Patut disadari, menjadi guru adalah beban yang berat. Menghadapi murid-murid yang tidak seragam, betapapun tiap pagi mereka memakai seragam. Murid-murid datang dari berbagai latar belakang, kelas sosial, aneka lingkungan dan pendidikan keluarga yang berbeda-beda. Guru harus menangani itu semua sepanjang umur kerja mereka.
Pertama saya akan bilang, guru adalah manusia biasa. Mereka bisa salah, alpa, khilaf atau mungkin juga lelah. Di titik ini, kita harus bersepakat dulu, guru bukanlah mahluk yang sempurna, sebab memang mahluk yang sempurna itu tidak ada. Jika kita sudah bersepakat, maka kita akan masuk pada pertanyaan, bagaimanakah menanggapi ketidaksempurnaan itu?
Untuk kasus mencubit murid saya akan katakan, ini memang tindakan yang sukar untuk dibenarkan. Tindak kekerasan kepada murid tetaplah tak boleh ditoleransi. Apakah melancarkan tindak kekerasan, -yang bagi sebagian orang dianggap kadar 'ringan'-, adalah bagian dari metode mendidik anak?

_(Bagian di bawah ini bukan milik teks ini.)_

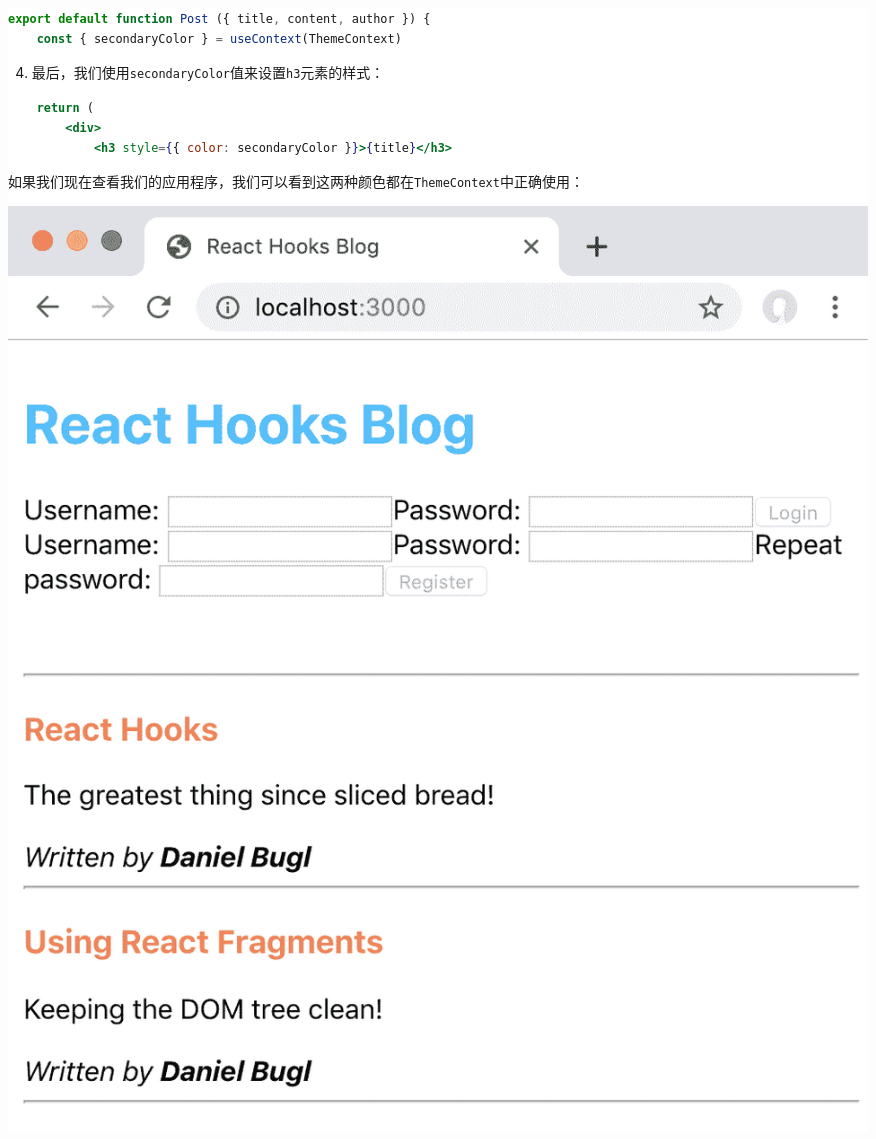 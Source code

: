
 ```jsx
export default function Post ({ title, content, author }) {
    const { secondaryColor } = useContext(ThemeContext)

```

4.  最后，我们使用`secondaryColor`值来设置`h3`元素的样式：

```jsx
    return (
        <div>
            <h3 style={{ color: secondaryColor }}>{title}</h3>
```

如果我们现在查看我们的应用程序，我们可以看到这两种颜色都在`ThemeContext`中正确使用：

![](img/95ba1a24-ae40-4a7f-b635-768d53db8fd0.png)
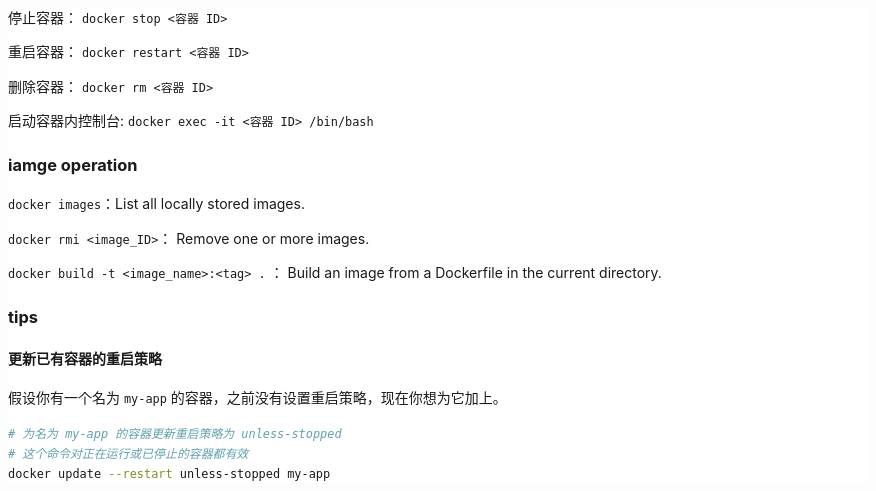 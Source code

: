 停止容器： `docker stop <容器 ID>` 

重启容器： `docker restart <容器 ID>` 

删除容器： `docker rm <容器 ID>` 

启动容器内控制台: `docker exec -it <容器 ID> /bin/bash`



### iamge operation

`docker images`：List all locally stored images.

`docker rmi <image_ID>`： Remove one or more images.

`docker build -t <image_name>:<tag> .` ： Build an image from a Dockerfile in the current directory.





### tips

#### 更新已有容器的重启策略

假设你有一个名为 `my-app` 的容器，之前没有设置重启策略，现在你想为它加上。

```bash
# 为名为 my-app 的容器更新重启策略为 unless-stopped
# 这个命令对正在运行或已停止的容器都有效
docker update --restart unless-stopped my-app
```

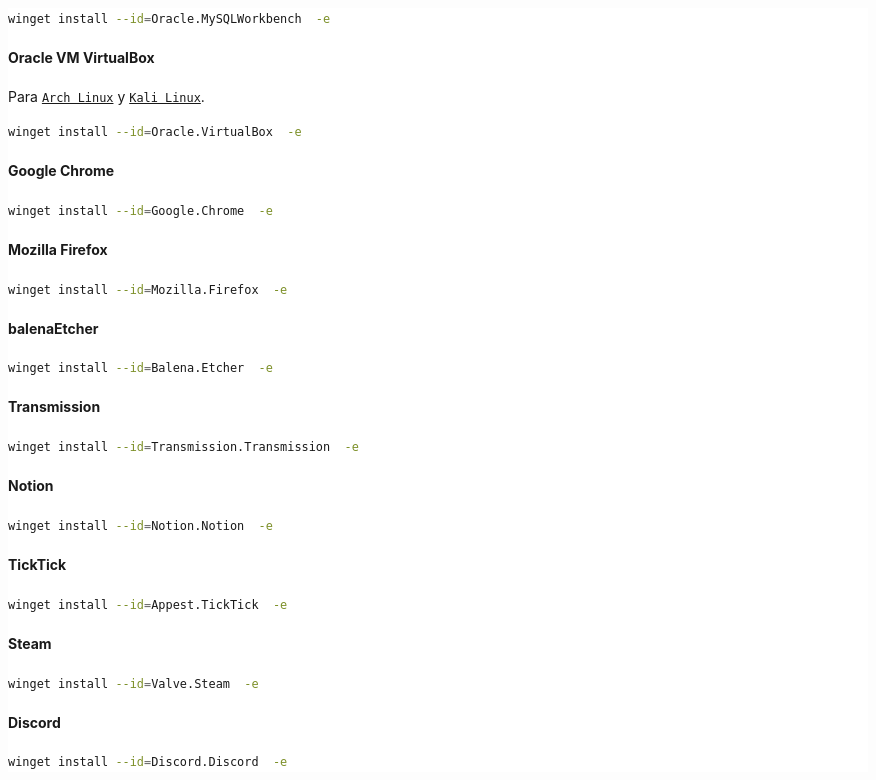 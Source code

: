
 ```sh
winget install --id=Oracle.MySQLWorkbench  -e
```

#### Oracle VM VirtualBox

Para [`Arch Linux`](https://archlinux.org/) y [`Kali Linux`](https://www.kali.org/).

```sh
winget install --id=Oracle.VirtualBox  -e
```

#### Google Chrome

```sh
winget install --id=Google.Chrome  -e
```

#### Mozilla Firefox

```sh
winget install --id=Mozilla.Firefox  -e
```

#### balenaEtcher

```sh
winget install --id=Balena.Etcher  -e
```

#### Transmission

```sh
winget install --id=Transmission.Transmission  -e
```

#### Notion

```sh
winget install --id=Notion.Notion  -e
```

#### TickTick

```sh
winget install --id=Appest.TickTick  -e
```

#### Steam

```sh
winget install --id=Valve.Steam  -e
```

#### Discord

```sh
winget install --id=Discord.Discord  -e
```
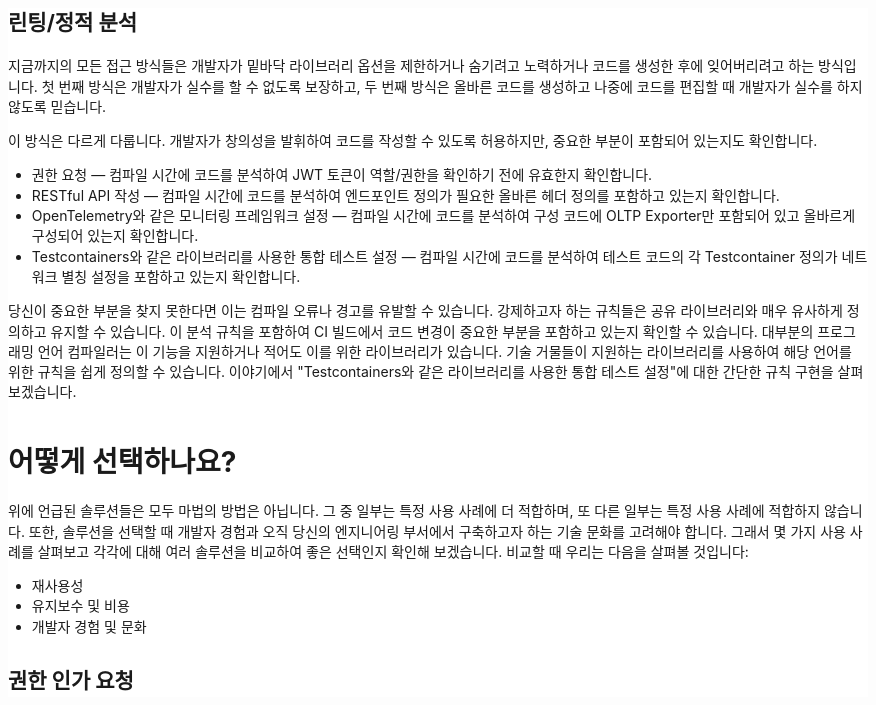 ## 린팅/정적 분석

지금까지의 모든 접근 방식들은 개발자가 밑바닥 라이브러리 옵션을 제한하거나 숨기려고 노력하거나 코드를 생성한 후에 잊어버리려고 하는 방식입니다. 첫 번째 방식은 개발자가 실수를 할 수 없도록 보장하고, 두 번째 방식은 올바른 코드를 생성하고 나중에 코드를 편집할 때 개발자가 실수를 하지 않도록 믿습니다.

이 방식은 다르게 다룹니다. 개발자가 창의성을 발휘하여 코드를 작성할 수 있도록 허용하지만, 중요한 부분이 포함되어 있는지도 확인합니다.

- 권한 요청 — 컴파일 시간에 코드를 분석하여 JWT 토큰이 역할/권한을 확인하기 전에 유효한지 확인합니다.
- RESTful API 작성 — 컴파일 시간에 코드를 분석하여 엔드포인트 정의가 필요한 올바른 헤더 정의를 포함하고 있는지 확인합니다.
- OpenTelemetry와 같은 모니터링 프레임워크 설정 — 컴파일 시간에 코드를 분석하여 구성 코드에 OLTP Exporter만 포함되어 있고 올바르게 구성되어 있는지 확인합니다.
- Testcontainers와 같은 라이브러리를 사용한 통합 테스트 설정 — 컴파일 시간에 코드를 분석하여 테스트 코드의 각 Testcontainer 정의가 네트워크 별칭 설정을 포함하고 있는지 확인합니다.



<ins class="adsbygoogle"
     style="display:block"
     data-ad-client="ca-pub-4877378276818686"
     data-ad-slot="1898504329"
     data-ad-format="auto"
     data-full-width-responsive="true"></ins>

<script>
     (adsbygoogle = window.adsbygoogle || []).push({});
</script>

당신이 중요한 부분을 찾지 못한다면 이는 컴파일 오류나 경고를 유발할 수 있습니다. 강제하고자 하는 규칙들은 공유 라이브러리와 매우 유사하게 정의하고 유지할 수 있습니다. 이 분석 규칙을 포함하여 CI 빌드에서 코드 변경이 중요한 부분을 포함하고 있는지 확인할 수 있습니다. 대부분의 프로그래밍 언어 컴파일러는 이 기능을 지원하거나 적어도 이를 위한 라이브러리가 있습니다. 기술 거물들이 지원하는 라이브러리를 사용하여 해당 언어를 위한 규칙을 쉽게 정의할 수 있습니다. 이야기에서 "Testcontainers와 같은 라이브러리를 사용한 통합 테스트 설정"에 대한 간단한 규칙 구현을 살펴보겠습니다.

# 어떻게 선택하나요?

위에 언급된 솔루션들은 모두 마법의 방법은 아닙니다. 그 중 일부는 특정 사용 사례에 더 적합하며, 또 다른 일부는 특정 사용 사례에 적합하지 않습니다. 또한, 솔루션을 선택할 때 개발자 경험과 오직 당신의 엔지니어링 부서에서 구축하고자 하는 기술 문화를 고려해야 합니다. 그래서 몇 가지 사용 사례를 살펴보고 각각에 대해 여러 솔루션을 비교하여 좋은 선택인지 확인해 보겠습니다. 비교할 때 우리는 다음을 살펴볼 것입니다:

- 재사용성
- 유지보수 및 비용
- 개발자 경험 및 문화



<ins class="adsbygoogle"
     style="display:block"
     data-ad-client="ca-pub-4877378276818686"
     data-ad-slot="1898504329"
     data-ad-format="auto"
     data-full-width-responsive="true"></ins>

<script>
     (adsbygoogle = window.adsbygoogle || []).push({});
</script>

## 권한 인가 요청
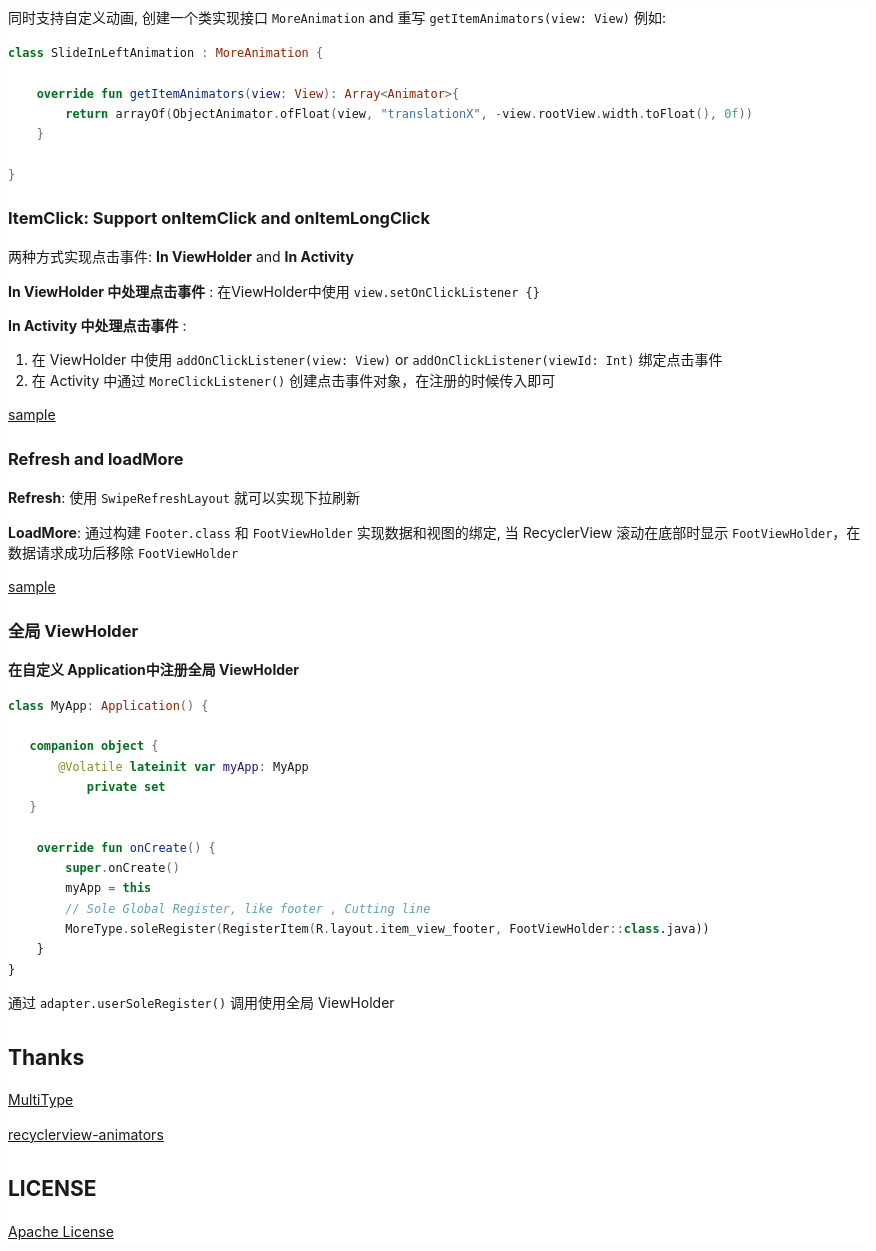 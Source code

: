 同时支持自定义动画, 创建一个类实现接口 `MoreAnimation` and 重写 `getItemAnimators(view: View)` 例如:
```kotlin
class SlideInLeftAnimation : MoreAnimation {

    override fun getItemAnimators(view: View): Array<Animator>{
        return arrayOf(ObjectAnimator.ofFloat(view, "translationX", -view.rootView.width.toFloat(), 0f))
    }

}
```

### ItemClick: Support onItemClick and onItemLongClick

两种方式实现点击事件: **In ViewHolder** and **In Activity**

**In ViewHolder 中处理点击事件** : 在ViewHolder中使用 `view.setOnClickListener {}` 

**In Activity 中处理点击事件** :
1. 在 ViewHolder 中使用 `addOnClickListener(view: View)` or `addOnClickListener(viewId: Int)` 绑定点击事件
2. 在 Activity 中通过 `MoreClickListener()` 创建点击事件对象，在注册的时候传入即可

[sample](https://github.com/Werb/MoreType/tree/master/app/src/main/java/com/werb/moretype/click)

### Refresh and loadMore
**Refresh**: 使用 `SwipeRefreshLayout` 就可以实现下拉刷新

**LoadMore**: 通过构建 `Footer.class` 和 `FootViewHolder` 实现数据和视图的绑定, 当 RecyclerView 滚动在底部时显示 `FootViewHolder`，在数据请求成功后移除 `FootViewHolder`

[sample](https://github.com/Werb/MoreType/blob/master/app/src/main/java/com/werb/moretype/complete/CompleteActivity.kt)

### 全局 ViewHolder
**在自定义 Application中注册全局 ViewHolder**
```kotlin
class MyApp: Application() {

   companion object {
       @Volatile lateinit var myApp: MyApp
           private set
   }

    override fun onCreate() {
        super.onCreate()
        myApp = this
        // Sole Global Register, like footer , Cutting line
        MoreType.soleRegister(RegisterItem(R.layout.item_view_footer, FootViewHolder::class.java))
    }
}
```

通过 `adapter.userSoleRegister()` 调用使用全局 ViewHolder

## Thanks
[MultiType](https://github.com/drakeet/MultiType)

[recyclerview-animators](https://github.com/wasabeef/recyclerview-animators)

## LICENSE
[Apache License](./LICENSE)



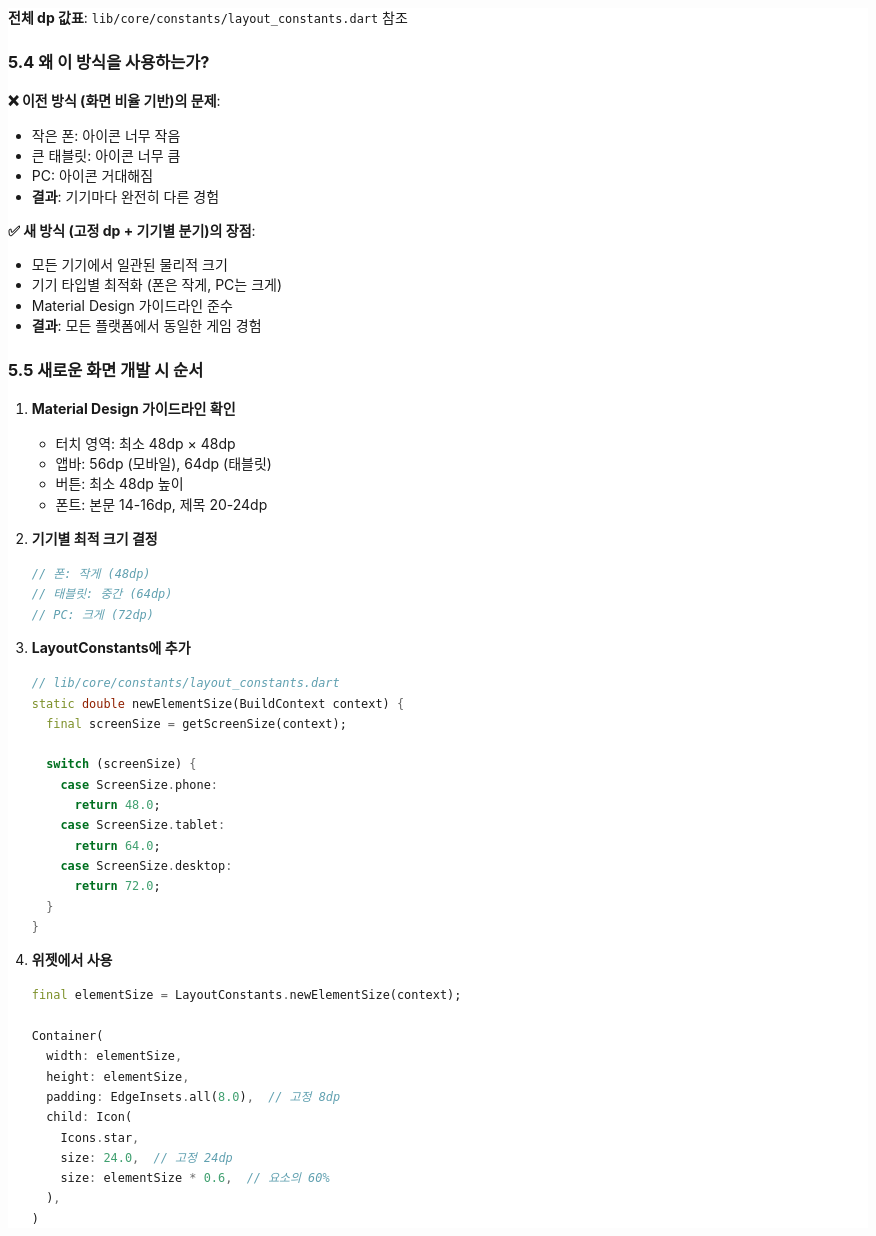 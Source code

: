 **전체 dp 값표**: `lib/core/constants/layout_constants.dart` 참조

### 5.4 왜 이 방식을 사용하는가?

**❌ 이전 방식 (화면 비율 기반)의 문제**:
- 작은 폰: 아이콘 너무 작음
- 큰 태블릿: 아이콘 너무 큼
- PC: 아이콘 거대해짐
- **결과**: 기기마다 완전히 다른 경험

**✅ 새 방식 (고정 dp + 기기별 분기)의 장점**:
- 모든 기기에서 일관된 물리적 크기
- 기기 타입별 최적화 (폰은 작게, PC는 크게)
- Material Design 가이드라인 준수
- **결과**: 모든 플랫폼에서 동일한 게임 경험

### 5.5 새로운 화면 개발 시 순서

1. **Material Design 가이드라인 확인**
   - 터치 영역: 최소 48dp × 48dp
   - 앱바: 56dp (모바일), 64dp (태블릿)
   - 버튼: 최소 48dp 높이
   - 폰트: 본문 14-16dp, 제목 20-24dp

2. **기기별 최적 크기 결정**
   ```dart
   // 폰: 작게 (48dp)
   // 태블릿: 중간 (64dp)
   // PC: 크게 (72dp)
   ```

3. **LayoutConstants에 추가**
   ```dart
   // lib/core/constants/layout_constants.dart
   static double newElementSize(BuildContext context) {
     final screenSize = getScreenSize(context);

     switch (screenSize) {
       case ScreenSize.phone:
         return 48.0;
       case ScreenSize.tablet:
         return 64.0;
       case ScreenSize.desktop:
         return 72.0;
     }
   }
   ```

4. **위젯에서 사용**
   ```dart
   final elementSize = LayoutConstants.newElementSize(context);

   Container(
     width: elementSize,
     height: elementSize,
     padding: EdgeInsets.all(8.0),  // 고정 8dp
     child: Icon(
       Icons.star,
       size: 24.0,  // 고정 24dp
       size: elementSize * 0.6,  // 요소의 60%
     ),
   )
   ```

Hukuman tentu diperbolehkan, tapi hukuman tidak berarti kekerasan, terlebih kepada anak. Jika mendidik harus menyediakan kekerasan sebagai opsi yang bisa dipakai, peradaban macam apa yang sesungguhnya ingin kita capai? Jika kekerasaan disyahkan, sejak itu pula kita tak punya hak moral bila ada murid menggunakan kekerasan kepada sesamanya. Tawuran pelajar misalnya.
Namun setiap kesalahan tentunya selalu punya batas toleransi. Sayangnya batas toleransi tiap orang tua memang berbeda-beda. Ada orang tua yang bisa menerima bila anaknya 'sekedar' dicubit, tapi ada juga yang tidak. Ada orang tua yang memilih mediasi dan komunikasi dalam memecahkan persoalan semacam ini, ada yang mutlak-mutlakan membawanya ke ranah pidana.
Satu hal yang tak boleh dilupakan pula. Sampai hari ini kita hidup dalam sistem pendidikan yang masih jauh dari paripurna. Dalam sistem yang masih rapuh ini, guru-guru kita belum secara keseluruhan dibekali keterampilan mumpuni untuk mengatasi segala persoalan melalui cara-cara persuasif. Oya, kita pun tak selalu bisa bersikap persuasif bukan? Guru pun mesti menanggung beban berjubel ini itu.
Di tengah sistem yang masih jauh dari paripurna, lantas hari ini kita menyaksikan satu sikap nol toleransi terhadap kesalahan. Mencubit harus berimbal jeruji penjara. Mungkin ini yang disebut arogansi. Mungkin juga pihak yang berbeda hendak mengejar efek jera.
Tanpa usaha saling memahami dan dialog, rasa-rasanya mereka yang ingin memenjarakan guru ini telah memposisikan diri sebagai sekumpulan manusia yang paripurna. Bahkan mungkin mendekati sempurna. Namun, jika benar sempurna, lantas kenapa anak-anakmu itu masih bisa berbuat nakal?